One of the catch phases we’re hearing from social media mavens, blogging gurus and content marketing pros is, “We’re all publishers now.” And it’s true – channels abound via which messages might be delivered and stories told, from content syndication to blogging and multimedia storytelling. Demand for content online is high. And, at the same time, many traditional media organizations have had to slash newsroom staff – and coverage.
However, in order to step neatly into this void and fill information gaps successfully with their own messaging, brands need to keep a few imperatives in mind.
- Credibility is job one. Building credibility is crucial – without it, one can publish, but chances are good your content won’t be read, much less shared in networks. Credibility requires a brand to be scrupulously honest, transparent and human in its communications.
- Say what your audiences wants to hear – not what you want to say. As David Meerman Scott, author of the newly-released book Real Time Marketing & PR noted in his presentation to PR Newswire last week, “No one cares about your product, except you.” We have to take a page from the professional media playbooks here, and produce content that a will perform the equivalent of “selling papers” which means writing specifically with readers in mind.
- Multiple networks, multiple approaches to content. While one needn’t re-create the wheel when it’s time to publish, it’s important to avoid posting identical content to all networks. You can “atomize” content, breaking it into pieces, and seed networks: e.g. post photos to Flickr, videos to channels like YouTube, interesting abstracts to FaceBook, Tweet pithy quotes, and post the full content to your blog. But woodenly plastering the same content on all your various ‘walls’ isn’t a good idea.
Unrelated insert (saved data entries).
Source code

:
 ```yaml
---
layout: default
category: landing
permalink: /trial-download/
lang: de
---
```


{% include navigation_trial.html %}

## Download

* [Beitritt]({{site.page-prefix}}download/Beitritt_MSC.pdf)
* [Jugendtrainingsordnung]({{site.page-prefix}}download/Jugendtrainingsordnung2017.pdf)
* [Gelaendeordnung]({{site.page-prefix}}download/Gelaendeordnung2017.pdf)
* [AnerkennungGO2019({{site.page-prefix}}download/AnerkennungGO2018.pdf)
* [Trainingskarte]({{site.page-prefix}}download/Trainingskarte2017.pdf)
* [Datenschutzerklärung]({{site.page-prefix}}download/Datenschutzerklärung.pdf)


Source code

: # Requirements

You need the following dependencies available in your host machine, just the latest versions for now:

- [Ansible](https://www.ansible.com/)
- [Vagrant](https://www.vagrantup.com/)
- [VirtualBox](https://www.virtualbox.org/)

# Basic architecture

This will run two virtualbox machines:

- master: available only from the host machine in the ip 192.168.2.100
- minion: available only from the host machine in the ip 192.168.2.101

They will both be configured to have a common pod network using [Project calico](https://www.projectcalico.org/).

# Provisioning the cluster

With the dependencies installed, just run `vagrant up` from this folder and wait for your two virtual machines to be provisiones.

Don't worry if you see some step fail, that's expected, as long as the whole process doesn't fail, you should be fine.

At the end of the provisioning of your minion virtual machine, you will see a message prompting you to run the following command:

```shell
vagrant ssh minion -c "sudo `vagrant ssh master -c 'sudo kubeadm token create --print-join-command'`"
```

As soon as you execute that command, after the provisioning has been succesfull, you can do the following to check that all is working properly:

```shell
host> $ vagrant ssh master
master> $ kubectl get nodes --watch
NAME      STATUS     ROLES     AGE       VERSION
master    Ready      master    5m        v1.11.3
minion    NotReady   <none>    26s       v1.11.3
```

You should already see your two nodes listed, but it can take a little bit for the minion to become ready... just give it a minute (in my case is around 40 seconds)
Joe Pulizzi, founder of the Content Marketing Institute and Junta42 Marketing, joined David, Tom Stein and me on a panel at PR Newswire’s meeting last week, during which David suggested that brands need to thing beyond simply publishing, and think instead about running de facto news services. Joe ran with the news service concept in a blog post last Friday, in which he offers a cheat sheet for getting started, discussing the need to put systems into place – such as setting a content strategy, appointing a content officer, and getting exec buy-in – while also looking to employees as a source of content. Stoking the engines with fresh content is probably one of the most difficult obstacles to overcome, but turning employees into storytellers can help lighten that load. Brands need to learn to publish successfully – doing so already is an important source of visibility.